T
his Is England premiered at the Toronto Film Festival back in September 2006, and was in the London Film Festival last October. It also won two prizes at the British Independent Film Awards in November 2006: Most Promising Newcomer (Onscreen) for 14-year-old Thomas Turgoose; and the big one, Best Independent British Feature. But it doesn't open in the UK until April 27, again, like The Lives of Others and Half Nelson, presumably because it doesn't want to compete for its audience with all of the OscarĀ®-type films clogging screens in January, February and March. But Shane Meadows' fifth feature film will be worth the wait.

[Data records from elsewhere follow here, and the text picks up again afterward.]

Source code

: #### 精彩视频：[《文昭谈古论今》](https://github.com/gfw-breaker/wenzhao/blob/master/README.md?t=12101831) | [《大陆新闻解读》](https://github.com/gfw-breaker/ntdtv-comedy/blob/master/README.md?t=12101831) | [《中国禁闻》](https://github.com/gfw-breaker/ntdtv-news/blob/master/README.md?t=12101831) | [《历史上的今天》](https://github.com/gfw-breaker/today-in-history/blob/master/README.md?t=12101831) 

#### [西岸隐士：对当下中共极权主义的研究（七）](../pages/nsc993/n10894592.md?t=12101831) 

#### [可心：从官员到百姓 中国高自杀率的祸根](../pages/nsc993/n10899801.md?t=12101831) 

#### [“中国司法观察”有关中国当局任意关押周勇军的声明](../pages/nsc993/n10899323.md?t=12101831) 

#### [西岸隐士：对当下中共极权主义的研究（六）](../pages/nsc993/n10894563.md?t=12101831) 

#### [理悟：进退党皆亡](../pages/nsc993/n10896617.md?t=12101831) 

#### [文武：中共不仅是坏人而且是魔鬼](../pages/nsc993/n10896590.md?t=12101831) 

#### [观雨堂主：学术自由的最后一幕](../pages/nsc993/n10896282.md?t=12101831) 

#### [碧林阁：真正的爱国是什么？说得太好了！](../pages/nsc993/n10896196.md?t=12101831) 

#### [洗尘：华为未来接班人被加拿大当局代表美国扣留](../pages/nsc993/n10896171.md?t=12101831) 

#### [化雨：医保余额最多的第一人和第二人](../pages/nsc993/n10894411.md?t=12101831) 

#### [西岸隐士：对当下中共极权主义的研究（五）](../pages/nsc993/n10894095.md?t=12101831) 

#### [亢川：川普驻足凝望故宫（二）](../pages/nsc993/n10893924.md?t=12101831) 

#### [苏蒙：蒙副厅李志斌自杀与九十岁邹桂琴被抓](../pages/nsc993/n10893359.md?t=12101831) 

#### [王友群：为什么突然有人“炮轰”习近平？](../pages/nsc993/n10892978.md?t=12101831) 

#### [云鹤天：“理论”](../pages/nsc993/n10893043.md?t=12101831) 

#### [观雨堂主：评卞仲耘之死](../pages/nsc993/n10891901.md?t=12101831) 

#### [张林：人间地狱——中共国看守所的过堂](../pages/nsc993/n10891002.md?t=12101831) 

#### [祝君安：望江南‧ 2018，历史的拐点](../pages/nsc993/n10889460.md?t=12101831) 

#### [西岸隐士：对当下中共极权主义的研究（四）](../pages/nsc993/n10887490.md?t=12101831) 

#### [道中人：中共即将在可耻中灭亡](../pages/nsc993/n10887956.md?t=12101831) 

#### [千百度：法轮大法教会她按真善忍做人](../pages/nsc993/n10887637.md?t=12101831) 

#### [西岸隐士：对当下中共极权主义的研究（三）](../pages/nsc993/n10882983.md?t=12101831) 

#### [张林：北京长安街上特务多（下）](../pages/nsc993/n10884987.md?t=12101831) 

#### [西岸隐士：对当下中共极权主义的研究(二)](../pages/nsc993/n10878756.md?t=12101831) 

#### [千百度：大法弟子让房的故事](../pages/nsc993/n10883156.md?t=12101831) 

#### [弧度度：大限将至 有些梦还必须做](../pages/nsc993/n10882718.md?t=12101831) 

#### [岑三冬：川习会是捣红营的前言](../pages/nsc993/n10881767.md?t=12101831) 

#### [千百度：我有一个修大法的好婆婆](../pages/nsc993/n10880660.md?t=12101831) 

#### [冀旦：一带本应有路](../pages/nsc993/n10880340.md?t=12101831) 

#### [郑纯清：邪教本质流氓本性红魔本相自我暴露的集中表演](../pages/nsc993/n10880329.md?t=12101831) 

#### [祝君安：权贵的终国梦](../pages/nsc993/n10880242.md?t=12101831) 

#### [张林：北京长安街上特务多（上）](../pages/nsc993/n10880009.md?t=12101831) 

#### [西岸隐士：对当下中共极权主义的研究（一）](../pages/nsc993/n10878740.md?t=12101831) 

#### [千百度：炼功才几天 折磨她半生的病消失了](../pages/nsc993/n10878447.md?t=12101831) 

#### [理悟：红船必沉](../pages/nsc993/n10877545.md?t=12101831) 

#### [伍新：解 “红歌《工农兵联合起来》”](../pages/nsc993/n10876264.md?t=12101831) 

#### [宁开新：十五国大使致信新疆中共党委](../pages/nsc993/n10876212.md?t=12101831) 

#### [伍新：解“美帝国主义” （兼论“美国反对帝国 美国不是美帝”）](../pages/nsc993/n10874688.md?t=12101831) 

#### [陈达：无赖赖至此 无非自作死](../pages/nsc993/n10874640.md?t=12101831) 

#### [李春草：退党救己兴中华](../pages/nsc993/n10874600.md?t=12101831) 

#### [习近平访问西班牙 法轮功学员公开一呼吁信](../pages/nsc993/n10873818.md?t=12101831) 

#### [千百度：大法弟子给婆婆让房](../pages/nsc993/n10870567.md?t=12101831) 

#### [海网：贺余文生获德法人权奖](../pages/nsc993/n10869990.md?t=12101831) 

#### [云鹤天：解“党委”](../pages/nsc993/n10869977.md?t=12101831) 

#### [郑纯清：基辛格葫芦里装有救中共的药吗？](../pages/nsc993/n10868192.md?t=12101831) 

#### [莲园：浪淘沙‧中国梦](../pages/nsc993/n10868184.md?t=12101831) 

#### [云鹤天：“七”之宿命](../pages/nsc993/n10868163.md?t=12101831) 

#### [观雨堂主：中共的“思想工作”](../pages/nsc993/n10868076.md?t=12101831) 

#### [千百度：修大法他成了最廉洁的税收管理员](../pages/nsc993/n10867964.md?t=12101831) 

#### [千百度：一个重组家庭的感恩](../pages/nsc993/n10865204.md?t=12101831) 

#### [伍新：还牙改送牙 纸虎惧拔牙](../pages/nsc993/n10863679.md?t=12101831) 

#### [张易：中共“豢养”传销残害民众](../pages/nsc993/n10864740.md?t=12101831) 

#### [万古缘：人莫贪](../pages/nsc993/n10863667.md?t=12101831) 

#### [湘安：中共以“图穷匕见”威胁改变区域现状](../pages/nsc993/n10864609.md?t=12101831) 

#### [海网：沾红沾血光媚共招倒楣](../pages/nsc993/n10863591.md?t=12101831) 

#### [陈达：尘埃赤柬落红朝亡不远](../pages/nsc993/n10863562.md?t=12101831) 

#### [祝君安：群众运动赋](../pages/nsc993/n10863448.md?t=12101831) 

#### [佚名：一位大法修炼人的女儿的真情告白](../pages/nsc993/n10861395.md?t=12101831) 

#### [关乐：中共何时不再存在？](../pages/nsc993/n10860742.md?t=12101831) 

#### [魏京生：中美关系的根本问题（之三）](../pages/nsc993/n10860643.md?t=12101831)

Set in a small town suggestive of both the north Midlands and Yorkshire, the film takes place in the summer of 1983, a year after the end of the Falklands War. Turgoose plays young Shaun, whose soldier dad died in the conflict, and whose mum dresses him in unfashionable clothes that get him bullied at school. But when he's accepted into the local gang of skinheads, thanks to the friendly overtures of nice-guy Woody (Joe Gilgun), his horizons open. Then the return to the gang, from prison, of the scary Combo (Stephen Graham, from Snatch) creates divisions and introduces Shaun to the racist, violent aspect of skinhead culture. Opinions are divided over Meadows' oeuvre: his second feature A Room For Romeo Brass (1999) has a lot of champions; most people agree the follow-up Once Upon A Time In The Midlands was an unsuccessful attempt to impose a mainstream sensibility on the director; and most would also concur that his lowest-budget feature to date, revenge thriller Dead Man's Shoes, represented a creative regeneration. For me, This Is England is his best film yet, and one that somehow connects to all his previous features and makes sense of them as a coherent body of work.
This Is England represents the first time Shane Meadows has worked with the same producer twice, Sheffield-based Warp Films Mark Herbert, who also produced Dead Man's Shoes. Reports suggest that Shane is a passionate filmmaker who doesn't always give producers a smooth ride, so it's great that he's clearly found in Herbert a soul mate who is capable of bringing the best out of him. Herbert won the 2006 Alfred Dunhill-sponsored UK Film Talent Award, given to a first-time writer, director or producer each year at the London Film Festival. It was a well-deserved honour.